(Pictures paired with source code)
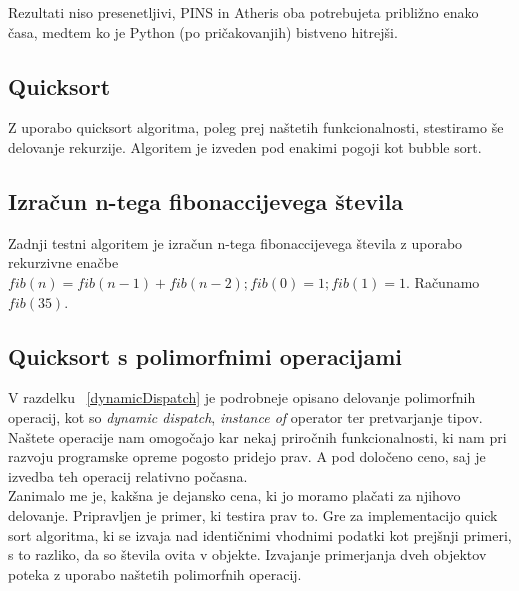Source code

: \documentclass[a4paper, 12p]{book}
\begin{document}
Rezultati niso presenetljivi, PINS in Atheris oba potrebujeta približno enako časa, medtem ko je Python (po pričakovanjih) bistveno hitrejši.

\subsection{Quicksort}

Z uporabo quicksort algoritma, poleg prej naštetih funkcionalnosti, stestiramo še delovanje rekurzije. Algoritem je izveden pod enakimi pogoji kot bubble sort. \\


\subsection{Izračun n-tega fibonaccijevega števila}

Zadnji testni algoritem je izračun n-tega fibonaccijevega števila z uporabo rekurzivne enačbe
$fib(n) = fib(n - 1) + fib(n - 2) ; fib(0) = 1; fib(1) = 1$. Računamo $fib(35)$. \\


\subsection{Quicksort s polimorfnimi operacijami}

V razdelku ~\ref{dynamicDispatch} je podrobneje opisano delovanje polimorfnih operacij, kot so \textit{dynamic dispatch}, \textit{instance of} operator ter pretvarjanje tipov. Naštete operacije nam omogočajo kar nekaj priročnih funkcionalnosti, ki nam pri razvoju programske opreme pogosto pridejo prav. A pod določeno ceno, saj je izvedba teh operacij relativno počasna. \\
\indent Zanimalo me je, kakšna je dejansko cena, ki jo moramo plačati za njihovo delovanje. Pripravljen je primer, ki testira prav to.
Gre za implementacijo quick sort algoritma, ki se izvaja nad identičnimi vhodnimi podatki kot prejšnji primeri, s to razliko, da so števila ovita v objekte. Izvajanje primerjanja dveh objektov poteka z uporabo naštetih polimorfnih operacij. \\
\end{document}
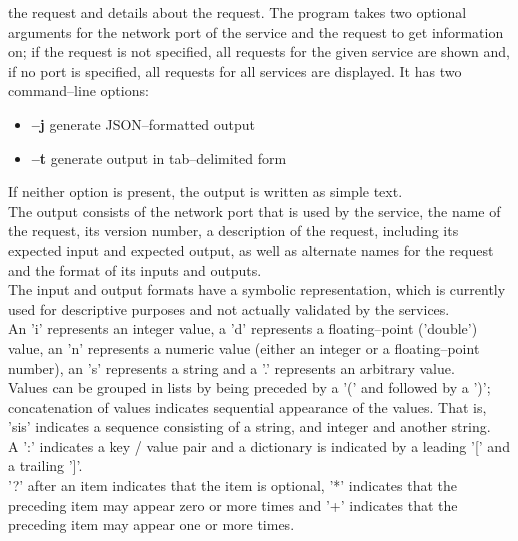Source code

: the request and details about the request.
The program takes two optional arguments for the \yarp{} network port of the service and
the request to get information on; if the request is not specified, all requests for the
given service are shown and, if no port is specified, all requests for all services are
displayed.
It has two command--line options:
\begin{itemize}
\item \textbf{--j} generate JSON--formatted output
\item \textbf{--t} generate output in tab--delimited form
\end{itemize}
If neither option is present, the output is written as simple text.\\

The output consists of the \yarp{} network port that is used by the service, the name of
the request, its version number, a description of the request, including its expected
input and expected output, as well as alternate names for the request and the format of
its inputs and outputs.\\

The input and output formats have a symbolic representation, which is currently used for
descriptive purposes and not actually validated by the services.\\

An 'i' represents an integer value, a 'd' represents a floating--point ('double') value,
an 'n' represents a numeric value (either an integer or a floating--point number), an 's'
represents a string and a '.' represents an arbitrary value.\\

Values can be grouped in lists by being preceded by a '(' and followed by a ')';
concatenation of values indicates sequential appearance of the values.
That is, 'sis' indicates a sequence consisting of a string, and integer and another
string.\\

A ':' indicates a key / value pair and a dictionary is indicated by a leading '[' and a
trailing ']'.\\

'?' after an item indicates that the item is optional, '*' indicates that the preceding
item may appear zero or more times and '+' indicates that the preceding item may appear
one or more times.\\

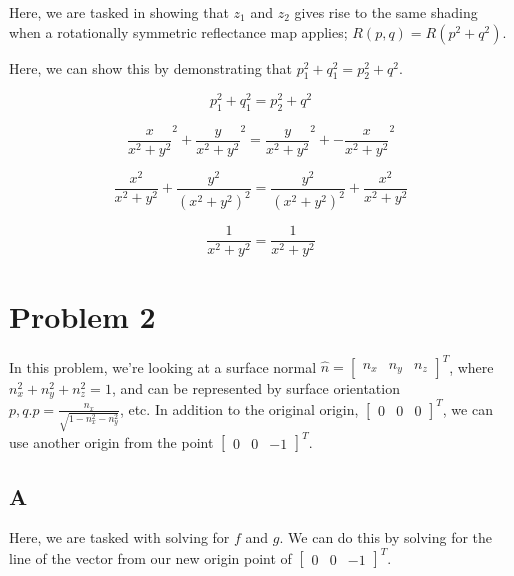 \documentclass{article}
\begin{document}
Here, we are tasked in showing that $z_1$ and $z_2$ gives rise to the same shading when a rotationally symmetric reflectance map applies; $R(p,q) = R(p^2 + q^2)$.

Here, we can show this by demonstrating that $p_1^2 + q_1^2 = p_2^2 + q^2$.

\begin{equation}
    p_1^2 + q_1^2 = p_2^2 + q^2
\end{equation}

\begin{equation}
    \frac{x}{x^2+y^2}^2 + \frac{y}{x^2+y^2}^2 = \frac{y}{x^2 + y^2}^2 + -\frac{x}{x^2+y^2}^2
\end{equation}

\begin{equation}
    \frac{x^2}{x^2+y^2} + \frac{y^2}{(x^2+y^2)^2} = \frac{y^2}{(x^2+y^2)^2} + \frac{x^2}{x^2+y^2}
\end{equation}

\begin{equation}
    \frac{1}{x^2+y^2} = \frac{1}{x^2+y^2}
\end{equation}

\noindent


\section{Problem 2}

In this problem, we're looking at a surface normal $\hat{n}=\begin{bmatrix}n_x & n_y & n_z\end{bmatrix}^T$, where $n_x^2 + n_y^2 + n_z^2 = 1$, and can be represented by surface orientation $p,q.p = \frac{n_x}{\sqrt{1-n_x^2-n_y^2}}$, etc. In addition to the original origin, $\begin{bmatrix}0 & 0 & 0 \end{bmatrix}^T$, we can use another origin from the point $\begin{bmatrix}0 & 0 & -1 \end{bmatrix}^T$.

\subsection*{A}

Here, we are tasked with solving for $f$ and $g$. We can do this by solving for the line of the vector from our new origin point of $\begin{bmatrix}0 & 0 & -1 \end{bmatrix}^T$.
\end{document}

*Action item*. Select every line of the records holding the string "uporabo".

*Answer area*.
Z uporabo quicksort algoritma, poleg prej naštetih funkcionalnosti, stestiramo še delovanje rekurzije. Algoritem je izveden pod enakimi pogoji kot bubble sort. \\
Zadnji testni algoritem je izračun n-tega fibonaccijevega števila z uporabo rekurzivne enačbe
Gre za implementacijo quick sort algoritma, ki se izvaja nad identičnimi vhodnimi podatki kot prejšnji primeri, s to razliko, da so števila ovita v objekte. Izvajanje primerjanja dveh objektov poteka z uporabo naštetih polimorfnih operacij. \\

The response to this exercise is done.